Liebe Leserinnen und Leser,
bei seinen Vorbereitungen für das Ballett „Raymonda“ suchte Marius Petipa nach einem geeigneten Komponisten. Tschaikowski, mit dem ihn eine perfekte Zusammenarbeit verbunden hatte, war 1893 unter bis heute nicht restlos geklärten Umständen gestorben. Ein Nachfolger erwuchs dem bereits 80-jährigen Meister in dem jungen Alexander Glasunow, mit Anfang 20 am Beginn einer großen Karriere. „Ich bitte Sie, Monsieur Glasunow, dass dies Melodien werden, die dem Ohr schmeicheln, vermeiden Sie Gleichförmigkeit“, wies er ihn in einer Notiz auf dem Libretto an. Die Premiere Anfang 1898 am Sankt Petersburger Marien-Theater wurde Petipas letzter Erfolg.

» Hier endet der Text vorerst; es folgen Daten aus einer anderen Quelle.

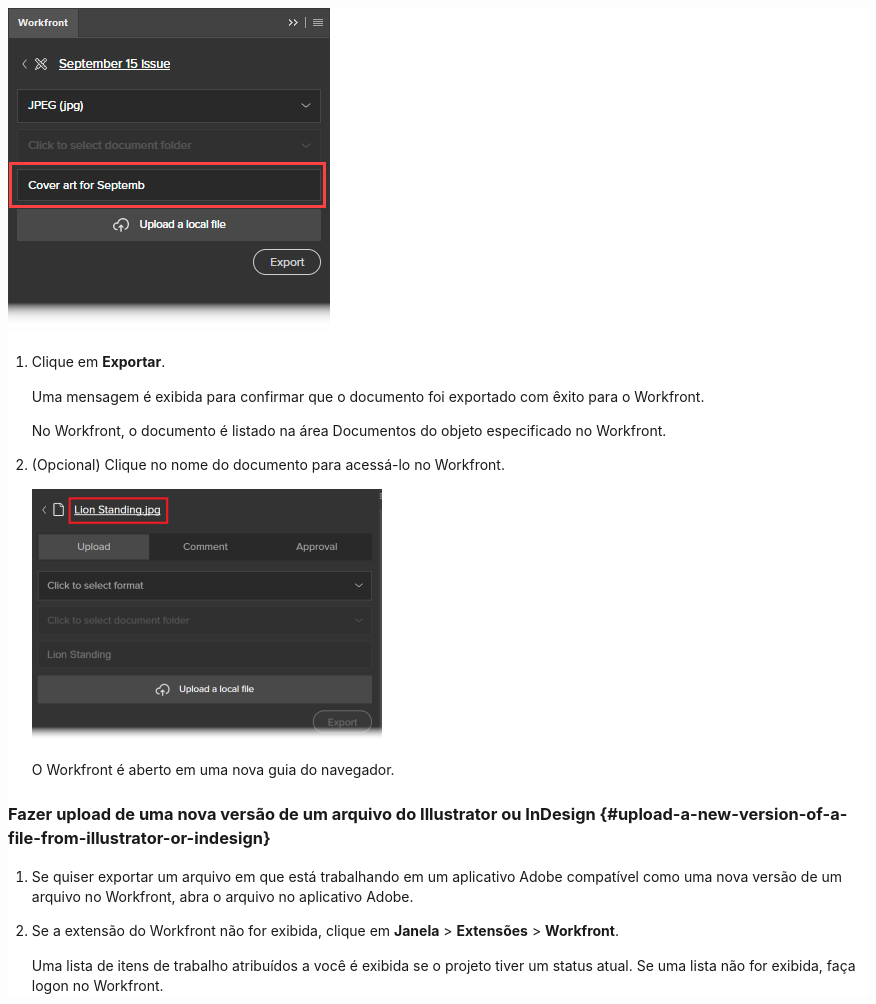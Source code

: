    ![Renomear documento ao exportar](assets/rename-doc-exporting.png)

1. Clique em **Exportar**.

   Uma mensagem é exibida para confirmar que o documento foi exportado com êxito para o Workfront.

   No Workfront, o documento é listado na área Documentos do objeto especificado no Workfront.

1. (Opcional) Clique no nome do documento para acessá-lo no Workfront.

   ![adobe_document_with_name_highlight.PNG](assets/adobe-document-with-name-highlight-350x251.png)

   O Workfront é aberto em uma nova guia do navegador.

### Fazer upload de uma nova versão de um arquivo do Illustrator ou InDesign {#upload-a-new-version-of-a-file-from-illustrator-or-indesign}

1. Se quiser exportar um arquivo em que está trabalhando em um aplicativo Adobe compatível como uma nova versão de um arquivo no Workfront, abra o arquivo no aplicativo Adobe.
1. Se a extensão do Workfront não for exibida, clique em **Janela** > **Extensões** > **Workfront**.

   Uma lista de itens de trabalho atribuídos a você é exibida se o projeto tiver um status atual. Se uma lista não for exibida, faça logon no Workfront.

Von heute besehen wirkt die Geschichte vom guten Christenmenschen und ruhmreichen Kreuzfahrer Jean de Brienne, der den bösen Sarazenen, Moslem und Rivalen Abderachman im Duell tötet, heikel. Die „Rache“ findet sich schon im Ballett selbst: Abderachmans fulminante Tänze und die seiner Entourage sind bei weitem die spannendsten Teile dieses Werks.
Gonzalo Galgueras gelungene Neuinszenierung in Magdeburg wertet die Figur des Sarazenen menschlich auf und mildert so den fatalen Unterton, wobei in Petipas Libretto der Sarazene zwar in Ketten geschlagen, nicht jedoch getötet wird. Die Magdeburger Aufführung darf auch als Beitrag zum 200. Geburtstag Petipas gesehen werden, der ebenso wie Karl Marx 1818 das Licht der Welt erblickte. Und sie feiert das 120. Jubiläum von „Raymonda“, die nur selten westliche Bühnen erreichte. Lesen Sie im vorliegenden Heft Rezensionen zu dieser Inszenierung, zum Dresdner „Sommernachtstraum“, zu zwei Neubesetzungen von Crankos „Onegin“ in Paris, zur Abschiedspremiere von Eric Gauthier in Stuttgart und zum Gastspiel des Saarländischen Staatstheaters in München.
Wie gewohnt dürfen Sie sich zudem über ausführliche Interviews mit namhaften Tänzern freuen, diesmal mit Valentine Colasante von der Pariser Oper, Berlins neuem Ersten Solisten Daniil Simkin, über die weiteren Pläne von Eric Gauthier und Ayako Nakano aus Basel. Zu Wort kommt mit Pierre Dulaine ebenso der Gründer von „Dancing Classroom“, einem weltweiten Sozialprojekt für Tanz in Schulen.
Sie sehen, liebe Leserinnen und Leser, der Blick in die Welt des Tanzes ist wieder weit gerichtet – in der Hoffnung, Sie gut zu informieren und zu unterhalten. Wir wünschen Ihnen erhellende Lektüre in frühlingslauer Jahreszeit!